> **Stored data**
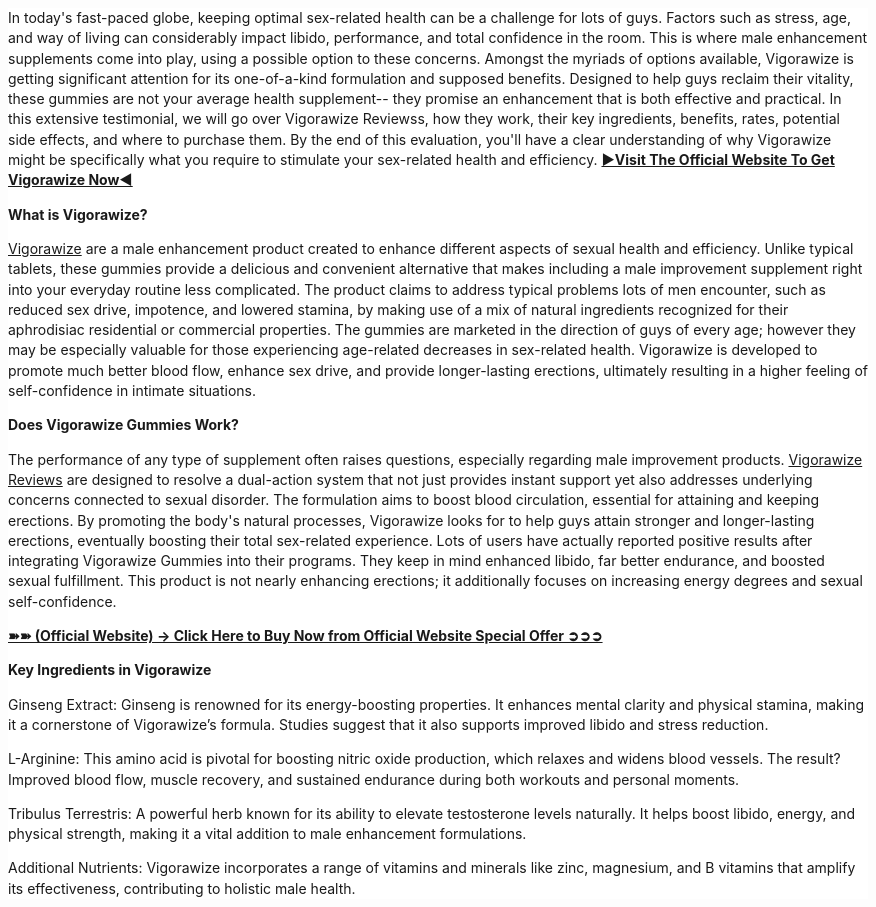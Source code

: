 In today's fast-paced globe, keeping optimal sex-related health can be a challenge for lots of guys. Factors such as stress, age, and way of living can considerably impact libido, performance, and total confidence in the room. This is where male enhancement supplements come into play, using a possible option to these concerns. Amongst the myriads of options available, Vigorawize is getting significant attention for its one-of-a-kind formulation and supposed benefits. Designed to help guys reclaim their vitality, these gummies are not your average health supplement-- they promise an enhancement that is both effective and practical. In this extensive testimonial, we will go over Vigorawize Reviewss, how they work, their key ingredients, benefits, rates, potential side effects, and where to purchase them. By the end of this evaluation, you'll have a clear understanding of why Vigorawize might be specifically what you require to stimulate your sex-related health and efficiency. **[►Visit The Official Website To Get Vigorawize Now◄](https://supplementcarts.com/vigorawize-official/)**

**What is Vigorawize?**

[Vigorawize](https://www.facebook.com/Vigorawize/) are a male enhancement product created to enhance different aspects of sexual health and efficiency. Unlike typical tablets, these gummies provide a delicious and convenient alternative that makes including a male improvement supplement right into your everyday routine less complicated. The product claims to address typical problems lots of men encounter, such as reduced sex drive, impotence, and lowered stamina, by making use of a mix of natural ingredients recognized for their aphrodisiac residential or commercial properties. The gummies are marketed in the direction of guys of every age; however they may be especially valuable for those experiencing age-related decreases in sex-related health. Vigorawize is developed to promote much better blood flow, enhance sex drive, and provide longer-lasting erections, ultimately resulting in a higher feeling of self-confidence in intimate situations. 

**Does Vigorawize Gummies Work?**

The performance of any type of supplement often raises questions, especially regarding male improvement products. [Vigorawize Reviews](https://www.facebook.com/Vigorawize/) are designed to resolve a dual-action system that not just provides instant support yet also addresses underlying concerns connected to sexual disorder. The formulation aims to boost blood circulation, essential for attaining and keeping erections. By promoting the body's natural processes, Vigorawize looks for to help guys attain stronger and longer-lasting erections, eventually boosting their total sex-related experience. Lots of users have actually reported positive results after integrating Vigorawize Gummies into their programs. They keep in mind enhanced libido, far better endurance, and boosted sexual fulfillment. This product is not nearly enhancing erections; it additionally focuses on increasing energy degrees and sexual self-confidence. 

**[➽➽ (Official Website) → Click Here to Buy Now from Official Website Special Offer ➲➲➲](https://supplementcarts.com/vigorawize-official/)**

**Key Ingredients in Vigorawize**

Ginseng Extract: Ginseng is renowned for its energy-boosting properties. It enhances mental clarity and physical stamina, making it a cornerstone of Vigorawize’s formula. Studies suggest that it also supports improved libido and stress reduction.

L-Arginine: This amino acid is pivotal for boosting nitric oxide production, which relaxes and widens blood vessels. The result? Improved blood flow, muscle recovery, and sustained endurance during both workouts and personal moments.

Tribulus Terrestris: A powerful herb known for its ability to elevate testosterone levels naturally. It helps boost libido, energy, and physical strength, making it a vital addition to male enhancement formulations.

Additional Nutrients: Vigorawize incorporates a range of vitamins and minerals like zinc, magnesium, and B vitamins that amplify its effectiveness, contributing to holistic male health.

> **Problem statement**
The response should contain only a verbatim copy of the lines from the line with "Tribulus Terrestris: A" to the final line of the records.

> **Task solution**
Tribulus Terrestris: A powerful herb known for its ability to elevate testosterone levels naturally. It helps boost libido, energy, and physical strength, making it a vital addition to male enhancement formulations.

Additional Nutrients: Vigorawize incorporates a range of vitamins and minerals like zinc, magnesium, and B vitamins that amplify its effectiveness, contributing to holistic male health.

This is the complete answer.